If you really want to do the proving, you need to test the (psuedo) program below in real life

I don't understand... didn't I do this with my sweep test already? I cracked the formula days ago, and have been testing sweeping, changing frequencies without downloading, various combinations of sample points and clock settings, etc, ever since.

Anyone know what is happening on the device side when a freq resetting request is received?

Again, you can see clearly in my sweep software and .png that there is no pausing or glitch when changing just the frequency. There is a newer version of it back at the original post.

you have extended the possibility of stable sweep at lower frequency, great work!

Thanks. Yes, glitch-free sweeping from 1 - 40kHz is relatively easy to do. The difficulties begin above that frequency.

i can see different usage of data type in your code, i suspect rounding off error

Yes, I looked at your version of my code - and it's certainly incorrect. I use all Doubles until sending data to the device - Long does not work properly. The formula is VERY susceptible to if/when you drop decimals or round. It's been tested for much more than just a day.

Trust me - I've spent MANY hours on this. I looked at every doubler crossover frequency, e.g. 48282.13, 24414.07, 16272.05, 12207.04, 9765.626, etc., as well as every frequency that caused a change in logic behavior, such as 195312.5 - mentioned in my original post - and many others. I KNOW how the device decodes extremely well.

I would be happy if you can prove me wrong in general

I'm not really sure if it's worth my time to try to prove you wrong - I think it would have to be the other way round since I am ahead in this area

My software is already at the point of reverse calculating any parameter, such as the next actual frequency from a change in the number of points plus the last set frequency.

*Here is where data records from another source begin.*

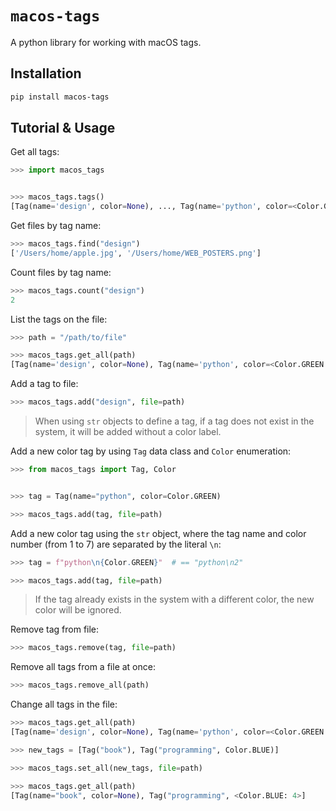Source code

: # `macos-tags`

A python library for working with macOS tags.

## Installation

```bash
pip install macos-tags
```

## Tutorial & Usage

Get all tags:

```python
>>> import macos_tags


>>> macos_tags.tags()
[Tag(name='design', color=None), ..., Tag(name='python', color=<Color.GREEN: 2>]
```

Get files by tag name:

```python
>>> macos_tags.find("design")
['/Users/home/apple.jpg', '/Users/home/WEB_POSTERS.png']
```

Count files by tag name:

```python
>>> macos_tags.count("design")
2
```

List the tags on the file:

```python
>>> path = "/path/to/file"

>>> macos_tags.get_all(path)
[Tag(name='design', color=None), Tag(name='python', color=<Color.GREEN: 2>]
```

Add a tag to file:

```python
>>> macos_tags.add("design", file=path)
```

> When using `str` objects to define a tag, if a tag does not exist in the system, it will be added without a color label.

Add a new color tag by using `Tag` data class and `Color` enumeration:

```python
>>> from macos_tags import Tag, Color


>>> tag = Tag(name="python", color=Color.GREEN)

>>> macos_tags.add(tag, file=path)
```

Add a new color tag using the `str` object, where the tag name and color number (from 1 to 7) are separated by the literal `\n`:

```python
>>> tag = f"python\n{Color.GREEN}"  # == "python\n2"

>>> macos_tags.add(tag, file=path)
```

> If the tag already exists in the system with a different color, the new color will be ignored.

Remove tag from file:

```python
>>> macos_tags.remove(tag, file=path)
```

Remove all tags from a file at once:

```python
>>> macos_tags.remove_all(path)
```

Change all tags in the file:

```python
>>> macos_tags.get_all(path)
[Tag(name='design', color=None), Tag(name='python', color=<Color.GREEN: 2>]

>>> new_tags = [Tag("book"), Tag("programming", Color.BLUE)]

>>> macos_tags.set_all(new_tags, file=path)

>>> macos_tags.get_all(path)
[Tag(name="book", color=None), Tag("programming", <Color.BLUE: 4>]
```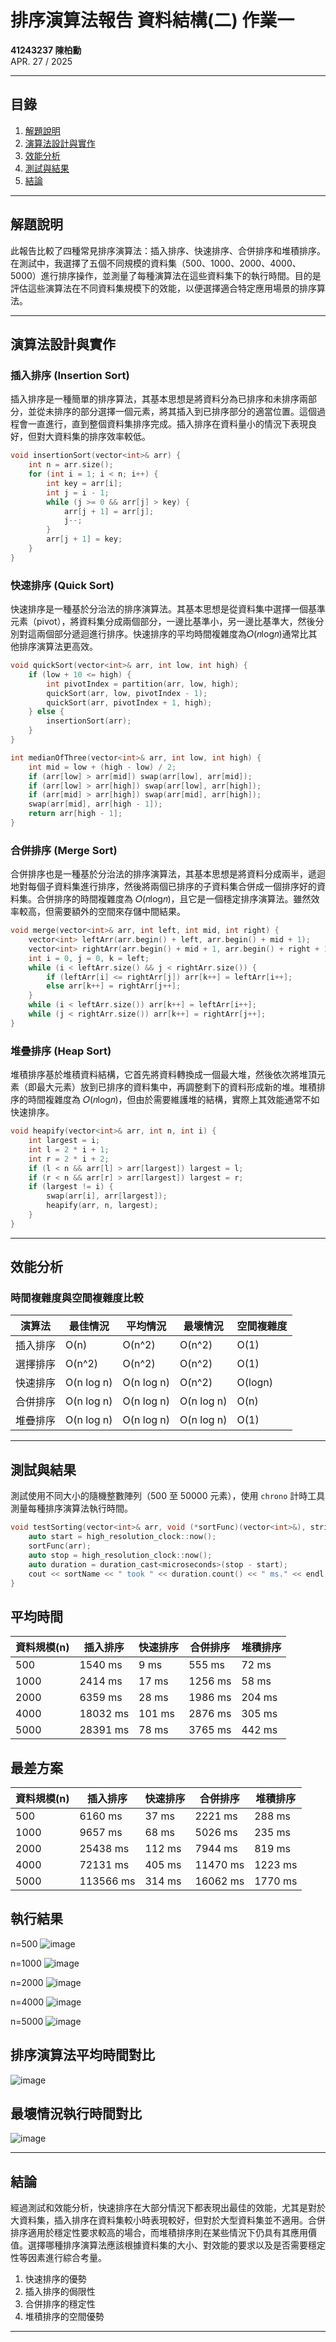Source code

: 
# 排序演算法報告 資料結構(二) 作業一

**41243237 陳柏勳**  
APR. 27 / 2025  

---

## 目錄

1. [解題說明](#解題說明)
2. [演算法設計與實作](#演算法設計與實作)
3. [效能分析](#效能分析)
4. [測試與結果](#測試與結果)
5. [結論](#結論)

---

## 解題說明

此報告比較了四種常見排序演算法：插入排序、快速排序、合併排序和堆積排序。在測試中，我選擇了五個不同規模的資料集（500、1000、2000、4000、5000）進行排序操作，並測量了每種演算法在這些資料集下的執行時間。目的是評估這些演算法在不同資料集規模下的效能，以便選擇適合特定應用場景的排序算法。

---

## 演算法設計與實作

### 插入排序 (Insertion Sort)
插入排序是一種簡單的排序算法，其基本思想是將資料分為已排序和未排序兩部分，並從未排序的部分選擇一個元素，將其插入到已排序部分的適當位置。這個過程會一直進行，直到整個資料集排序完成。插入排序在資料量小的情況下表現良好，但對大資料集的排序效率較低。

```cpp
void insertionSort(vector<int>& arr) {
    int n = arr.size();
    for (int i = 1; i < n; i++) {
        int key = arr[i];
        int j = i - 1;
        while (j >= 0 && arr[j] > key) {
            arr[j + 1] = arr[j];
            j--;
        }
        arr[j + 1] = key;
    }
}
```
### 快速排序 (Quick Sort)
快速排序是一種基於分治法的排序演算法。其基本思想是從資料集中選擇一個基準元素（pivot），將資料集分成兩個部分，一邊比基準小，另一邊比基準大，然後分別對這兩個部分遞迴進行排序。快速排序的平均時間複雜度為𝑂(𝑛log𝑛)通常比其他排序演算法更高效。

```cpp
void quickSort(vector<int>& arr, int low, int high) {
    if (low + 10 <= high) {
        int pivotIndex = partition(arr, low, high);
        quickSort(arr, low, pivotIndex - 1);
        quickSort(arr, pivotIndex + 1, high);
    } else {
        insertionSort(arr);
    }
}

int medianOfThree(vector<int>& arr, int low, int high) {
    int mid = low + (high - low) / 2;
    if (arr[low] > arr[mid]) swap(arr[low], arr[mid]);
    if (arr[low] > arr[high]) swap(arr[low], arr[high]);
    if (arr[mid] > arr[high]) swap(arr[mid], arr[high]);
    swap(arr[mid], arr[high - 1]);
    return arr[high - 1];
}

```

### 合併排序 (Merge Sort)
合併排序也是一種基於分治法的排序演算法，其基本思想是將資料分成兩半，遞迴地對每個子資料集進行排序，然後將兩個已排序的子資料集合併成一個排序好的資料集。合併排序的時間複雜度為 𝑂(𝑛log𝑛)，且它是一個穩定排序演算法。雖然效率較高，但需要額外的空間來存儲中間結果。

```cpp
void merge(vector<int>& arr, int left, int mid, int right) {
    vector<int> leftArr(arr.begin() + left, arr.begin() + mid + 1);
    vector<int> rightArr(arr.begin() + mid + 1, arr.begin() + right + 1);
    int i = 0, j = 0, k = left;
    while (i < leftArr.size() && j < rightArr.size()) {
        if (leftArr[i] <= rightArr[j]) arr[k++] = leftArr[i++];
        else arr[k++] = rightArr[j++];
    }
    while (i < leftArr.size()) arr[k++] = leftArr[i++];
    while (j < rightArr.size()) arr[k++] = rightArr[j++];
}
```

### 堆疊排序 (Heap Sort)
堆積排序基於堆積資料結構，它首先將資料轉換成一個最大堆，然後依次將堆頂元素（即最大元素）放到已排序的資料集中，再調整剩下的資料形成新的堆。堆積排序的時間複雜度為 𝑂(𝑛log𝑛)，但由於需要維護堆的結構，實際上其效能通常不如快速排序。

```cpp
void heapify(vector<int>& arr, int n, int i) {
    int largest = i;
    int l = 2 * i + 1;
    int r = 2 * i + 2;
    if (l < n && arr[l] > arr[largest]) largest = l;
    if (r < n && arr[r] > arr[largest]) largest = r;
    if (largest != i) {
        swap(arr[i], arr[largest]);
        heapify(arr, n, largest);
    }
}
```

---

## 效能分析

### 時間複雜度與空間複雜度比較

| 演算法 | 最佳情況 | 平均情況 | 最壞情況 | 空間複雜度 |
|---------|---------|---------|---------|---------|
| 插入排序 | O(n) | O(n^2) | O(n^2) | O(1) |
| 選擇排序 | O(n^2) | O(n^2) | O(n^2) | O(1) |
| 快速排序 | O(n log n) | O(n log n) | O(n^2) | O(logn) |
| 合併排序 | O(n log n) | O(n log n) | O(n log n) | O(n) |
| 堆疊排序 | O(n log n) | O(n log n) | O(n log n) | O(1) |


---

## 測試與結果

測試使用不同大小的隨機整數陣列（500 至 50000 元素），使用 `chrono` 計時工具測量每種排序演算法執行時間。

```cpp
void testSorting(vector<int>& arr, void (*sortFunc)(vector<int>&), string sortName) {
    auto start = high_resolution_clock::now();
    sortFunc(arr);
    auto stop = high_resolution_clock::now();
    auto duration = duration_cast<microseconds>(stop - start);
    cout << sortName << " took " << duration.count() << " ms." << endl;
}
```

## 平均時間

| 資料規模(n) | 插入排序 | 快速排序 | 合併排序 | 堆積排序 |
|----|----|----|----|----|
|500 | 1540 ms | 9 ms     | 555 ms    | 72 ms    |
|1000 | 2414 ms | 17 ms    | 1256 ms    | 58 ms    |
|2000 | 6359 ms | 28 ms    | 1986 ms    | 204 ms    |
|4000 | 18032 ms | 101 ms    | 2876 ms   | 305 ms   |
|5000 | 28391 ms | 78 ms    | 3765 ms   | 442 ms   |

## 最差方案

| 資料規模(n) | 插入排序 | 快速排序 | 合併排序 | 堆積排序 |
|----|----|----|----|----|
|500 | 6160 ms | 37 ms     | 2221 ms    | 288 ms    |
|1000 | 9657 ms | 68 ms    | 5026 ms    | 235 ms    |
|2000 | 25438 ms | 112 ms    | 7944 ms    | 819 ms    |
|4000 | 72131 ms | 405 ms    | 11470 ms   | 1223 ms   |
|5000 | 113566 ms | 314 ms    | 16062 ms   | 1770 ms   |

## 執行結果
n=500
![image](https://github.com/PoHsun1209/NFU-DS-homework1/blob/main/report/image/n_500.jpg)

n=1000
![image](https://cdn.discordapp.com/attachments/967597712142901288/1366141869720997928/image.png?ex=680fde43&is=680e8cc3&hm=ce782df7ffae8e0b085656bc22732dab5bc8cd014d30315655ff0727844ac95d&)

n=2000
![image](https://cdn.discordapp.com/attachments/967597712142901288/1366141922175090789/image.png?ex=680fde4f&is=680e8ccf&hm=122ee2fea8be9737362e76a70f28f9e4b596de63d2574d1fbffd2eacdff0bed7&)

n=4000
![image](https://cdn.discordapp.com/attachments/967597712142901288/1366141948984954901/image.png?ex=680fde56&is=680e8cd6&hm=40caac05f29dbac5406d11a1ca79d749b048030ef731bab8849210769ac8c862&)

n=5000
![image](https://cdn.discordapp.com/attachments/967597712142901288/1366141977862737980/image.png?ex=680fde5d&is=680e8cdd&hm=2b199fba8024014b4f0ad5a11d9775cea59f225c1bd33debf2d0fd21c13e547e&)

## 排序演算法平均時間對比

![image](https://cdn.discordapp.com/attachments/967597712142901288/1366151831503507466/image.png?ex=680fe78a&is=680e960a&hm=c7ef42776ffbb4b2afb209460f7e0952e0637fcffb6e4ce9fc9cd4c1afe2f9ff&)

## 最壞情況執行時間對比

![image](https://cdn.discordapp.com/attachments/967597712142901288/1366152285834711060/image.png?ex=680fe7f6&is=680e9676&hm=9eae1e0600baaaa6d57e3ccc783e4ae21ca62cd8a873a531e399df628bae71fe&)

---

## 結論

經過測試和效能分析，快速排序在大部分情況下都表現出最佳的效能，尤其是對於大資料集，插入排序在資料集較小時表現較好，但對於大型資料集並不適用。合併排序適用於穩定性要求較高的場合，而堆積排序則在某些情況下仍具有其應用價值。選擇哪種排序演算法應該根據資料集的大小、對效能的要求以及是否需要穩定性等因素進行綜合考量。

1. 快速排序的優勢
2. 插入排序的侷限性
3. 合併排序的穩定性
4. 堆積排序的空間優勢

---
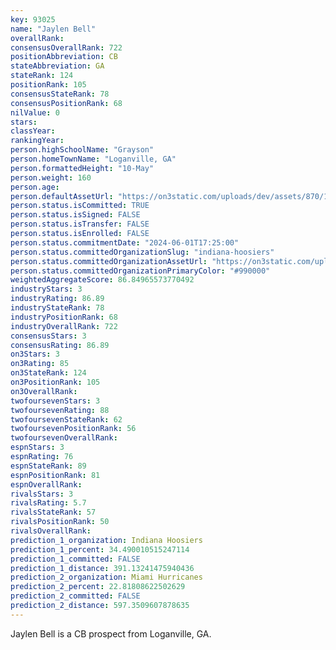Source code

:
 ```yaml
---
key: 93025
name: "Jaylen Bell"
overallRank: 
consensusOverallRank: 722
positionAbbreviation: CB
stateAbbreviation: GA
stateRank: 124
positionRank: 105
consensusStateRank: 78
consensusPositionRank: 68
nilValue: 0
stars: 
classYear: 
rankingYear: 
person.highSchoolName: "Grayson"
person.homeTownName: "Loganville, GA"
person.formattedHeight: "10-May"
person.weight: 160
person.age: 
person.defaultAssetUrl: "https://on3static.com/uploads/dev/assets/870/11/11870.jpeg"
person.status.isCommitted: TRUE
person.status.isSigned: FALSE
person.status.isTransfer: FALSE
person.status.isEnrolled: FALSE
person.status.commitmentDate: "2024-06-01T17:25:00"
person.status.committedOrganizationSlug: "indiana-hoosiers"
person.status.committedOrganizationAssetUrl: "https://on3static.com/uploads/assets/973/149/149973.svg"
person.status.committedOrganizationPrimaryColor: "#990000"
weightedAggregateScore: 86.84965573770492
industryStars: 3
industryRating: 86.89
industryStateRank: 78
industryPositionRank: 68
industryOverallRank: 722
consensusStars: 3
consensusRating: 86.89
on3Stars: 3
on3Rating: 85
on3StateRank: 124
on3PositionRank: 105
on3OverallRank: 
twofoursevenStars: 3
twofoursevenRating: 88
twofoursevenStateRank: 62
twofoursevenPositionRank: 56
twofoursevenOverallRank: 
espnStars: 3
espnRating: 76
espnStateRank: 89
espnPositionRank: 81
espnOverallRank: 
rivalsStars: 3
rivalsRating: 5.7
rivalsStateRank: 57
rivalsPositionRank: 50
rivalsOverallRank: 
prediction_1_organization: Indiana Hoosiers
prediction_1_percent: 34.490010515247114
prediction_1_committed: FALSE
prediction_1_distance: 391.13241475940436
prediction_2_organization: Miami Hurricanes
prediction_2_percent: 22.81808622502629
prediction_2_committed: FALSE
prediction_2_distance: 597.3509607878635
---
```

Jaylen Bell is a CB prospect from Loganville, GA.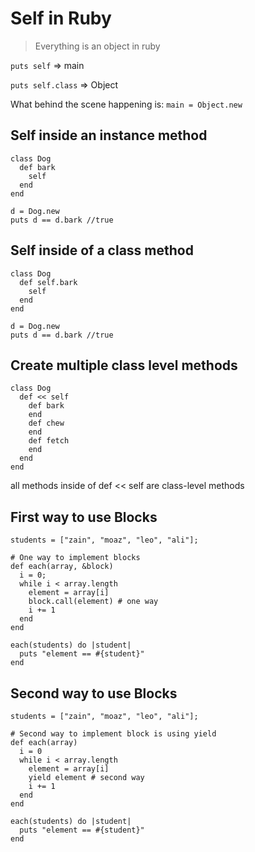 # Self in Ruby

> Everything is an object in ruby

`puts self`
=> main

`puts self.class`
=> Object

What behind the scene happening is: 
`main = Object.new`

## Self inside an instance method

```
class Dog
  def bark
    self
  end
end

d = Dog.new
puts d == d.bark //true
```

## Self inside of a class method

```
class Dog
  def self.bark
    self
  end
end

d = Dog.new
puts d == d.bark //true
```

## Create multiple class level methods

```
class Dog
  def << self
    def bark
    end
    def chew
    end
    def fetch
    end
  end
end
```
all methods inside of def << self are class-level methods

## First way to use Blocks

```
students = ["zain", "moaz", "leo", "ali"];

# One way to implement blocks
def each(array, &block) 
  i = 0;
  while i < array.length
    element = array[i]
    block.call(element) # one way
    i += 1
  end
end

each(students) do |student|
  puts "element == #{student}"
end
```

## Second way to use Blocks

```
students = ["zain", "moaz", "leo", "ali"];

# Second way to implement block is using yield
def each(array)
  i = 0
  while i < array.length
    element = array[i]
    yield element # second way
    i += 1
  end
end

each(students) do |student|
  puts "element == #{student}"
end
```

My sweep software starts by downloading 2500 points to the device. Why 2500? Because I already know, after tests, that for the most accurate frequency-only sweeping, it's best to start with the sample length of the highest multiple frequency (40kHz = 2500pts) - not 4000. I then reverse calculate what 'fake' frequency to give the Hantek in order to generate each desired frequency in the sweep with the same 2500 points (such as 12.205Hz in order to generate 10Hz).

When I ask your code to calculate the actual output frequency for 100Hz, it says the output frequency will be exactly 100Hz (which is wrong). But, even if that were correct, how exactly is that possible? As mentioned, the DAC clock rate is normally created by dividing 200MHz by the SetFrequency. This is easily provable - and supported by the specs - which list a programmable DAC clock rate of the device of 2kHz - 200MHz. So how does the 3X25 generate 1Hz - 2kHz?

When I ask my software to calculate what frequency the Hantek will ACTUALLY output when asked to do 100Hz - it returns 100.008801Hz - which is EXACTLY what my frequency counter reports - and my math and logic support.

Another example: when you set the device and download a 10kHz frequency, the Hantek uses 2500 points. What is the new frequency when you then only download 100 points? And what happens to the Sync line when you do that?

Anyway, these are the things I've been working on over the last couple of weeks, and I'm sorry you've been so busy

and missed my post of 4 days ago (which onlooker read, tested and extrapolated from), but this nut was cracked already

So I'm not sure it's really worth it for me to continue pouring time into something I've already done, if you know what I mean - and I've already moved on to other problems to solve - such as an alternate scheme for the Sync Out problem that I'm working on - and more complex sweep logic - and... well, you understand.

My formula seems to work perfectly in every task I use it for, and it's easy to reverse calculate any parameter. If you need any clarification or help with anything just let me know.